Kommunen mit mehr als 100.000 Einwohnern müssen bis zum 30. Juni 2026 verbindliche Wärmepläne vorlegen, kleinere Gemeinden bis 2028. Ein Wärmeplan ist ein Fahrplan: Er erfasst, wie Gebäude heute beheizt werden, welche Gebiete künftig über Fernwärme versorgt werden können und wo dezentrale Lösungen wie Wärmepumpen sinnvoller sind. Kommunen, die diesen Plan noch nicht abgeschlossen haben, arbeiten gerade daran. Und genau hier liegt das Problem. Prof. Rolf Bracke vom Fraunhofer-Institut für Energieinfrastrukturen und Geotechnologien (IEG) warnt Politik und Branche gleichermaßen: Die nötigen Voraussetzungen für gute Pläne fehlen oft. Konkret mangelt es an Standardisierungen im Anlagenbau und an Ausbildungskapazitäten für Fachkräfte. Beides ist Voraussetzung dafür, dass die Klimaziele in der Wärmeversorgung erreichbar bleiben. Ohne diese Grundlagen drohen Wärmepläne, die zwar fristgerecht eingereicht werden, aber in der Umsetzung scheitern.

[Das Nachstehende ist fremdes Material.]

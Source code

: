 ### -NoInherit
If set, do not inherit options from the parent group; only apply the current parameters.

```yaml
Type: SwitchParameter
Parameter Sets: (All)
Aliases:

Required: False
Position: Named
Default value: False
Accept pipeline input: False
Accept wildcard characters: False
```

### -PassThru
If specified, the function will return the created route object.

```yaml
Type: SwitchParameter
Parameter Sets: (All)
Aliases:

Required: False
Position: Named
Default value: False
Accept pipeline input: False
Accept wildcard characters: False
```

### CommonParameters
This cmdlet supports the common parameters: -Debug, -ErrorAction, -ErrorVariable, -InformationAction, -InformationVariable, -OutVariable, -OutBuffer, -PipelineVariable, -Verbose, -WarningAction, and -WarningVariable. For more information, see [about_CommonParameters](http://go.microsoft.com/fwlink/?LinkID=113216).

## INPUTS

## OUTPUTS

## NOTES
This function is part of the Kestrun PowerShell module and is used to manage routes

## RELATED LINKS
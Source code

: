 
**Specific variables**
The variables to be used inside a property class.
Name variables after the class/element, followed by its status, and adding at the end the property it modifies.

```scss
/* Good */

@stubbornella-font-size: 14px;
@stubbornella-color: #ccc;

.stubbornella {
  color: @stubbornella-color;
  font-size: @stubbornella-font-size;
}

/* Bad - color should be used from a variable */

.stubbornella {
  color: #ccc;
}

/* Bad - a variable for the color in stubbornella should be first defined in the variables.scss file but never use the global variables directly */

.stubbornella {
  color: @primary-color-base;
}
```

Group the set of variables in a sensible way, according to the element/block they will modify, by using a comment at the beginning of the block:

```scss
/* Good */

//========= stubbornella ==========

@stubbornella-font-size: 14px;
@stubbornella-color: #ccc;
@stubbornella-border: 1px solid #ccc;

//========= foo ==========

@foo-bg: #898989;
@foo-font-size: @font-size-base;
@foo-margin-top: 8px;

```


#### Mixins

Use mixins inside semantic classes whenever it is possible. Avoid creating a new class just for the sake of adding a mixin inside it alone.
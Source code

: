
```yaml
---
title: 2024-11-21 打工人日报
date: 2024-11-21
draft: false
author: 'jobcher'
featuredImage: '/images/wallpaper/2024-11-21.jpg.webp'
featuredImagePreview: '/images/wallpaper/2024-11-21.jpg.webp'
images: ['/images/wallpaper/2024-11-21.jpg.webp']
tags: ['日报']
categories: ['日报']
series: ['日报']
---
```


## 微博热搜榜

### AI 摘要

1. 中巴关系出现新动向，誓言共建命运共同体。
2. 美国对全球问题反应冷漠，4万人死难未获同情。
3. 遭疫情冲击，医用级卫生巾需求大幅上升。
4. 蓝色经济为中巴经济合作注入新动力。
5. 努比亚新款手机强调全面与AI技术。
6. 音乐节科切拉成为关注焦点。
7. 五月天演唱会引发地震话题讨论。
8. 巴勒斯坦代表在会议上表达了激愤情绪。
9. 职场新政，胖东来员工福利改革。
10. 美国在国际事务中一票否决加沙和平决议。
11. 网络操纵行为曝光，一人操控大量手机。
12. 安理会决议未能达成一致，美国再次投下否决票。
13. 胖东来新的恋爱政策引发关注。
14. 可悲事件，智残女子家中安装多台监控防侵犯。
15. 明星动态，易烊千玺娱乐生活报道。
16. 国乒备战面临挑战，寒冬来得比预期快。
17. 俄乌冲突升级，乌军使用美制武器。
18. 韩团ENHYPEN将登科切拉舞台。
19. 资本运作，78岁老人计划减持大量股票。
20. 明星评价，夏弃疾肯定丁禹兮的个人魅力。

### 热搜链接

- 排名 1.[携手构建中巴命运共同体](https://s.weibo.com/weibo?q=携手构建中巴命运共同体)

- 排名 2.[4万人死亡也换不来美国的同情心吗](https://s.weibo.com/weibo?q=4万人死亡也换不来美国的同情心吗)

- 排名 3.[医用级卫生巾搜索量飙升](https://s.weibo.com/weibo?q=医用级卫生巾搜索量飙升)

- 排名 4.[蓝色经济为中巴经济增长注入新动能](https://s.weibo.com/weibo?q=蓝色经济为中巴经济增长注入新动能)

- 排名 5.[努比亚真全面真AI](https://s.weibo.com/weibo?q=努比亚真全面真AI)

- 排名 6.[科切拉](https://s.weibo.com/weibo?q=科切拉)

Das Potenzial ist riesig: Drei von vier Bestandsgebäuden in Deutschland könnten mit oberflächennaher Geothermie klimatisiert werden. Bis zu 25 Prozent des kommunalen Wärmebedarfs ließen sich aus Tiefengeothermie decken. „Erdwärme öffnet für Kommunen und Industrie ein riesiges Potenzial“, sagt Bracke. Doch zwischen technischem Potenzial und kommunaler Realität klafft eine Lücke. Viele Städte wissen nicht einmal, welche geothermischen Ressourcen unter ihren Straßen liegen. Neben dem strukturellen Defizit fehlt es Kommunen oft auch an digitalen Planungswerkzeugen. Das Fraunhofer IEG hat hierfür das Modul HEATOPIA entwickelt, das als digitaler Zwilling die Optimierung von Wärmenetzen ermöglicht. Das System koordiniert Erzeuger, Netze und Speicher in einem integrierten Modell, schätzt Investitionskosten und Standorteignung und erlaubt kontinuierliche Plananpassungen. Parallel präsentierte das Deutsche Zentrum für Luft- und Raumfahrt (DLR) mit heatbrAIn ein System, das den Wärmebedarf für Gebäude berechnet und fehlende Daten per KI ergänzt. Beide Werkzeuge werden auf der GeoTHERM-Messe vom 26. bis 27. Februar 2026 in Offenburg vorgestellt.

Solche Tools können helfen, aber sie lösen das Kernproblem nicht. Viele Kommunen verfügen weder über ausreichende Daten noch über die personellen Kapazitäten für eine komplexe Wärmesystemplanung. Kleinere Gemeinden sind besonders betroffen: Sie haben oft nur einen Bauamtsleiter, der nebenbei auch für Klimaschutz zuständig ist. Die Frist bis 2028 klingt komfortabel, ist es aber nicht. Wer heute nicht anfängt, wird die Deadline reißen. Die Weichenstellung für die Energiewende hängt genau an dieser Stelle. Das 2026 das Gebäudeenergiegesetz ablösende Gebäudemodernisierungsgesetz wird die Anforderungen weiter erhöhen. Im Jahr 2025 wurden in mehr als zwei Dritteln aller Neubauten Wärmepumpen installiert. Derartige Veränderungen müssen in der kommunalen Wärmeplanung abgebildet werden. Denn wer heute ein Fernwärmegebiet ausweist, in dem morgen niemand mehr Fernwärme braucht, plant am Bedarf vorbei.

Was gerade passiert, ist unsichtbar, aber folgenreich. In Rathäusern und Planungsbüros werden Entscheidungen getroffen, die für Jahrzehnte festlegen, wie Stadtteile beheizt werden. Diese Pläne bestimmen, ob Hausbesitzer in zehn Jahren noch einen Gasanschluss bekommen oder ob ihr Viertel an ein Wärmenetz angeschlossen wird. Sie entscheiden über Milliarden an Infrastrukturinvestitionen. Die Botschaft aus der Forschung ist deutlich: Die Technologien existieren und ihr Potenzial ist belegt. Was fehlt, sind Fachkräfte, Standards und handlungsfähige Kommunen. Digitale Planungstools können die Vorbereitung erleichtern, aber sie können die strukturpolitischen Entscheidungen, auf die Bracke dringt, nicht ersetzen. Das Fraunhofer IEG legt nah: Wer die Wärmewende will, muss jetzt in kommunale Planungskapazitäten investieren. Die Qualität der gerade entstehenden Pläne wird entscheiden, ob die Energiewende im Gebäudesektor gelingt oder an bürokratischer Überforderung scheitert.